Unveiling anticancer mechanisms of Withania somnifera: An integrated computational study targeting ERBB2
DOI:
https://doi.org/10.56042/ijnpr.v17i2.22836Keywords:
Anticancer, ERBB2, MCODE, Network pharmacology, Protein–protein interaction, Withania somniferaAbstract
Withania somnifera (Ashwagandha) is a widely used traditional medicinal plant with reported anticancer activity. However, the precise molecular mechanisms underlying its anticancer effects in breast cancer remain unclear. This study employed an integrated network pharmacology and molecular docking approach to investigate the potential therapeutic targets and pathways of phytoconstituents from W. somnifera.
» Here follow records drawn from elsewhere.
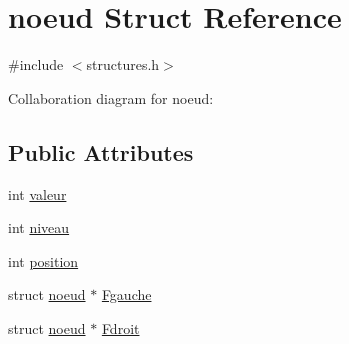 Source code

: \hypertarget{structnoeud}{\section{noeud Struct Reference}
\label{structnoeud}
}


{\ttfamily \#include $<$structures.\+h$>$}



Collaboration diagram for noeud\+:
\subsection*{Public Attributes}
\begin{DoxyCompactItemize}
\item 
int \hyperlink{structnoeud_a943c55b643fdf9acd4bc8cda1dcfba06}{valeur}
\item 
int \hyperlink{structnoeud_a8213ec379800aa3c5a0772cd15ac151a}{niveau}
\item 
int \hyperlink{structnoeud_a7fe3ce5cf4c61fce2382be3679cd7029}{position}
\item 
struct \hyperlink{structnoeud}{noeud} $\ast$ \hyperlink{structnoeud_a6a44dcdda3708b7ef2e873e118accd97}{Fgauche}
\item 
struct \hyperlink{structnoeud}{noeud} $\ast$ \hyperlink{structnoeud_a4594b54a400996607318567324142e37}{Fdroit}
\end{DoxyCompactItemize}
Thirty-five bioactive compounds were identified from literature and phytochemical databases, and their protein targets were predicted using DIGEP-Pred. Breast cancer-related genes were retrieved from GeneCards, and overlapping targets were identified using Venny. Protein–protein interaction networks were constructed using STRING, analysed in Cytoscape, and functional modules were identified using MCODE. Gene Ontology and KEGG enrichment analyses revealed involvement in apoptosis regulation, hormone receptor signaling, and key pathways, including PI3K-Akt, MAPK, FoxO, and p53. An integrated compound–target–pathway network highlighted Esculetin, FOXO1, and Pathways in Cancer as central nodes. Molecular docking against ERBB2 (PDB ID: 3PP0) using Schrödinger Glide XP identified Withasomnine and Scopoletin as top binders, forming key hydrogen bonds with MET801, comparable to established inhibitors. These findings suggest that W. somnifera may exert anti-breast cancer effects via multi-target, multi-pathway modulation, including the regulation of apoptosis and hormone receptor signaling. The identification of Withasomnine and Scopoletin as potential ERBB2 modulators supports further in vitro and in vivo studies and their prospective application in complementary anticancer strategies.